真昼のプリニウスと氷上のシェヘラザード『 ICE ADOLESCENCE』特報によせて

 「それで、この計画全体というか、このシステムには何か名前は付いていないんですか?」と頼子は自分もだいぶこのプランを面白がっているなと思いながら、たずねた。

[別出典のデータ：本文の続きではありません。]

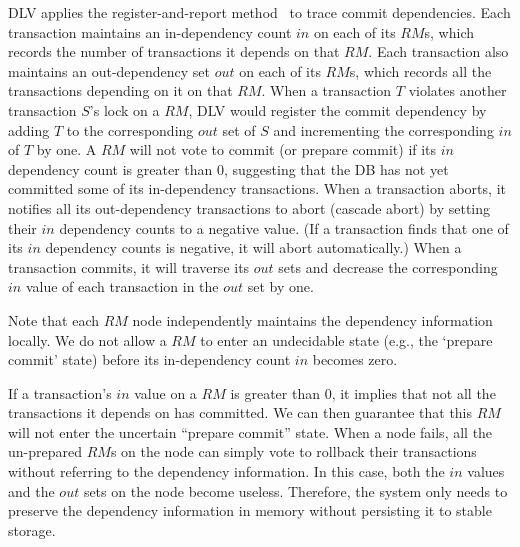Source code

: \documentclass[conference]{IEEEtran}
\begin{document}
DLV applies the register-and-report method~\cite{HeckatonMVCC:journals/pvldb/LarsonBDFPZ11} to trace commit dependencies.
Each transaction maintains an in-dependency count ${in}$ on each of its ${RM}$s, which records the number of transactions it depends on that ${RM}$.
Each transaction also maintains an out-dependency set  ${out}$ on each of its ${RM}$s, which records all the transactions depending on it on that ${RM}$.
When a transaction ${T}$ violates another transaction ${S}$'s lock on a ${RM}$,
DLV would register the commit dependency by adding ${T}$ to the corresponding ${out}$ set of ${S}$ and incrementing the corresponding ${in}$ of ${T}$ by one.
A ${RM}$ will not vote to commit (or prepare commit) if its ${in}$ dependency count is greater than 0, suggesting that the DB has not yet committed some of its in-dependency transactions.
When a transaction aborts, it notifies all its out-dependency transactions to abort (cascade abort) by setting their ${in}$ dependency counts to a negative value.
(If a transaction finds that one of its ${in}$ dependency counts is negative, it will abort automatically.)
When a transaction commits, it will traverse its ${out}$ sets and decrease the corresponding ${in}$ value of each transaction in the ${out}$ set by one.
\begin{highlighted}

Note that each $RM$ node independently maintains the dependency information locally.
We do not allow a ${RM}$ to enter an undecidable state (e.g., the `prepare commit' state) before its in-dependency count ${in}$ becomes zero.

If a transaction's ${in}$ value on a ${RM}$ is greater than 0, it implies that not all the transactions it depends on has committed.
We can then guarantee that this ${RM}$ will not enter the uncertain ``prepare commit'' state.
When a node fails, all the un-prepared ${RM}$s on the node can simply vote to rollback their transactions without referring to the dependency information.
In this case, both the ${in}$ values and the ${out}$ sets on the node become useless.
Therefore, the system only needs to preserve the dependency information in memory without persisting it to stable storage.

\end{highlighted}
\end{document}

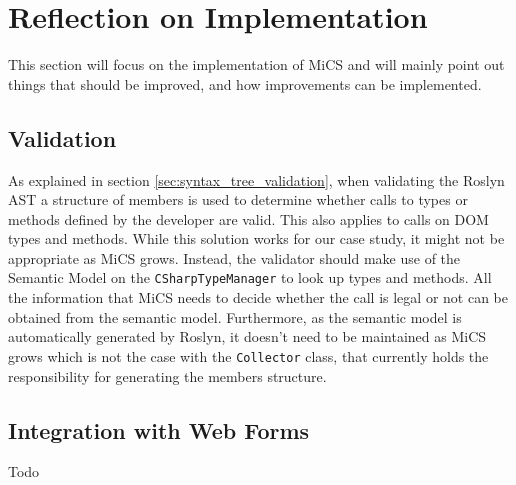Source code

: \section{Reflection on Implementation} %
\label{sec:reflection_on_implementation}
This section will focus on the implementation of MiCS and will mainly point out things that should be improved, and how improvements can be implemented.


\subsection{Validation} %
\label{ssub:validation}

As explained in section \ref{sec:syntax_tree_validation}, when validating the Roslyn AST a structure of members is used to determine whether calls to types or methods defined by the developer are valid. This also applies to calls on DOM types and methods. While this solution works for our case study, it might not be appropriate as MiCS grows. Instead, the validator should make use of the Semantic Model on the \texttt{CSharpTypeManager} to look up types and methods. All the information that MiCS needs to decide whether the call is legal or not can be obtained from the semantic model. Furthermore, as the semantic model is automatically generated by Roslyn, it doesn't need to be maintained as MiCS grows which is not the case with the \texttt{Collector} class, that currently holds the responsibility for generating the members structure.

\subsection{Integration with Web Forms} %
\label{ssub:integration_with_web_forms}
Todo

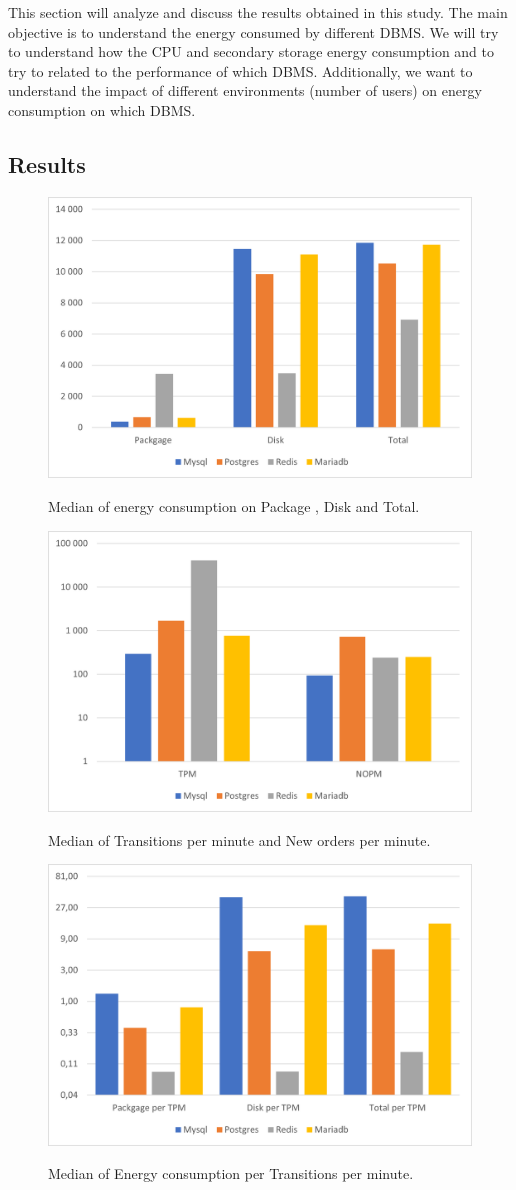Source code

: This section will analyze and discuss the results obtained in this study. 
The main objective is to understand the energy consumed by different DBMS.
 We will try to understand how the CPU and secondary storage energy consumption and to try to related to the performance of which DBMS. Additionally, we want to understand the impact of different environments (number of users) on energy consumption on which DBMS.
 \subsection{Results}
 
 

\begin{figure}[h]
\centering
\caption{Median of energy consumption on Package , Disk and Total.}
\includegraphics[width=0.6\columnwidth]{results/median/energy.png}
\label{fig:medianenergy}
\end{figure}

\begin{figure}[h]
\centering
\caption{Median of Transitions per minute and New orders per minute.}
\includegraphics[width=0.6\columnwidth]{results/median/hammerdb.png}
\label{fig:medianhammerdb}
\end{figure}


\begin{figure}[h!]
\centering
\caption{Median of Energy consumption per Transitions per minute.}
\includegraphics[width=0.6\columnwidth]{results/median/energy-tpm.png}
\label{fig:medianenergyhammerdb}	
\end{figure}   

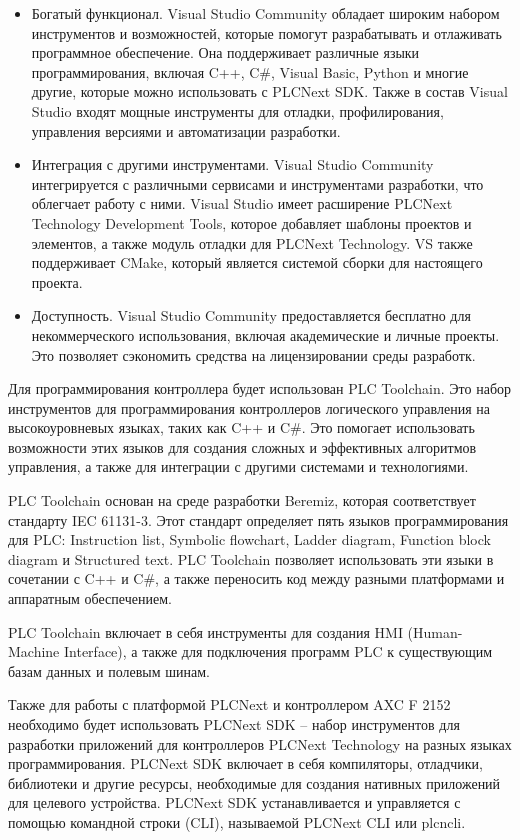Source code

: \begin{itemize}

    \item[-] Богатый функционал. Visual Studio Community обладает широким набором инструментов и возможностей, которые помогут разрабатывать и отлаживать программное обеспечение. Она поддерживает различные языки программирования, включая C++, C\#, Visual Basic, Python и многие другие, которые можно использовать с PLCNext SDK. Также в состав Visual Studio входят мощные инструменты для отладки, профилирования, управления версиями и автоматизации разработки.

    \item[-] Интеграция с другими инструментами. Visual Studio Community интегрируется с различными сервисами и инструментами разработки, что облегчает работу с ними. Visual Studio имеет расширение PLCNext Technology Development Tools, которое добавляет шаблоны проектов и элементов, а также модуль отладки для PLCNext Technology. VS также поддерживает CMake, который является системой сборки для настоящего проекта.
    
    \item[-] Доступность. Visual Studio Community предоставляется бесплатно для некоммерческого использования, включая академические и личные проекты. Это позволяет сэкономить средства на лицензировании среды разработк.

\end{itemize} 	

Для программирования контроллера будет использован PLC Toolchain. Это набор инструментов для программирования контроллеров логического управления на высокоуровневых языках, таких как C++ и C\#. Это помогает использовать возможности этих языков для создания сложных и эффективных алгоритмов управления, а также для интеграции с другими системами и технологиями.

PLC Toolchain основан на среде разработки Beremiz, которая соответствует стандарту IEC 61131-3. Этот стандарт определяет пять языков программирования для PLC: Instruction list, Symbolic flowchart, Ladder diagram, Function block diagram и Structured text. PLC Toolchain позволяет использовать эти языки в сочетании с C++ и C\#, а также переносить код между разными платформами и аппаратным обеспечением.

PLC Toolchain включает в себя инструменты для создания HMI (Human-Machine Interface), а также для подключения программ PLC к существующим базам данных и полевым шинам. 

Также для работы с платформой PLCNext и контроллером AXC F 2152 необходимо будет использовать PLCNext SDK – набор инструментов для разработки приложений для контроллеров PLCNext Technology на разных языках программирования. PLCNext SDK включает в себя компиляторы, отладчики, библиотеки и другие ресурсы, необходимые для создания нативных приложений для целевого устройства. PLCNext SDK устанавливается и управляется с помощью командной строки (CLI), называемой PLCNext CLI или plcncli.

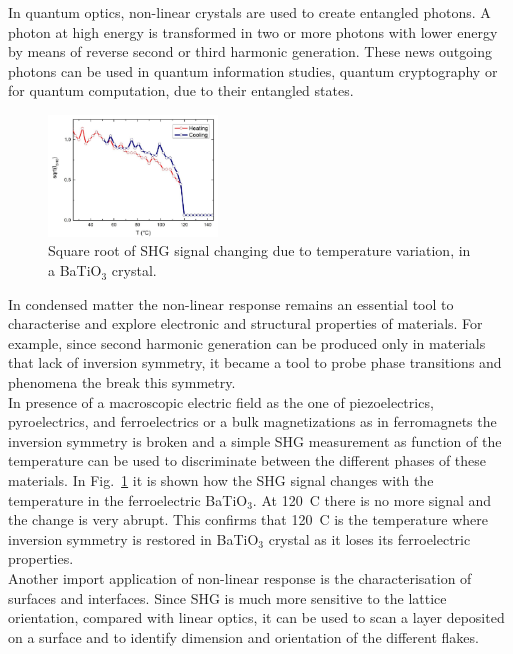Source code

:   
In quantum optics, non-linear crystals are used to create entangled photons. A photon at high energy is transformed in two or more photons with lower energy by means of reverse second or third harmonic generation. These news outgoing photons can be used in quantum information studies, quantum cryptography or for quantum computation, due to their entangled states.\cite{PhysRevLett.75.4337}\\ 
\begin{figure}
    \vspace{-0.7cm}
  \begin{center}
    \includegraphics[width=0.4\textwidth]{Figures/ferroelectric}
  \end{center}
  \caption{Square root of SHG signal changing due to temperature variation, in a BaTiO$_3$ crystal. \label{ferroelectric}}
\end{figure}
In condensed matter the non-linear response remains an essential tool to characterise and explore electronic and structural properties of materials. 
For example, since second harmonic generation can be produced only in materials that lack of inversion symmetry, it became a tool to probe phase transitions and phenomena the break this symmetry. \\
In presence of a macroscopic electric field as the one of piezoelectrics, pyroelectrics, and ferroelectrics or a bulk magnetizations as in ferromagnets the inversion symmetry is broken and a simple SHG measurement as function of the temperature can be used to discriminate between the different phases of these materials. In Fig.~\ref{ferroelectric} it is shown how the SHG signal changes with the temperature in the ferroelectric BaTiO$_3$. At 120\degree~C there is no more signal and the change is very abrupt. 
This confirms that 120\degree~C is the temperature where inversion symmetry is restored in BaTiO$_3$ crystal as it loses its ferroelectric properties.\\
Another import application of non-linear response is the characterisation of surfaces and interfaces. Since SHG is much more sensitive to the lattice orientation, compared with linear optics, it can be used to scan a layer deposited on a surface and to identify  dimension and orientation of the different flakes.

 「ぼくはもう決めています。このシステムに、あるいはこれを管理するコンピューターに、付けるべき名前は一つしかありません。つまりですね、ひたすら、かぎりなく、話が出てくる魔法の箱に名があるとしたら、ふさわしい名は一つしかない。すなわち『シェヘラザード』です」と門田は言って、いささか得意そうに二人の顔を見た。

池澤夏樹『真昼のプリニウス

 2020年の前半はひたすらNetflixを見続けていた。2019年末にはまだ対岸の火事のように扱われていたコロナ禍は、年が明けるともちろんあっという間にこの国にも上陸して、家族はそれぞれリモートワークやリモート授業に対応しなければならなくなった。自分自身の暮らしはそこまで大きく変わった訳ではないが、常に誰かと家にいる生活というのは想像以上にというか想像通りにというかストレスが大きい。どの都市の感染者が今日は何人、といったニュースも定期的に見ないわけにはいかないが、そればかりではメンタルを蝕む。何か内なる喜びを見つけないと危ないと感じて、取り敢えずは動画配信サービスにすがった。イヤホンをして携帯の画面を見つめれば擬似的にでも一人の時間を取り戻せることに随分と慰められた。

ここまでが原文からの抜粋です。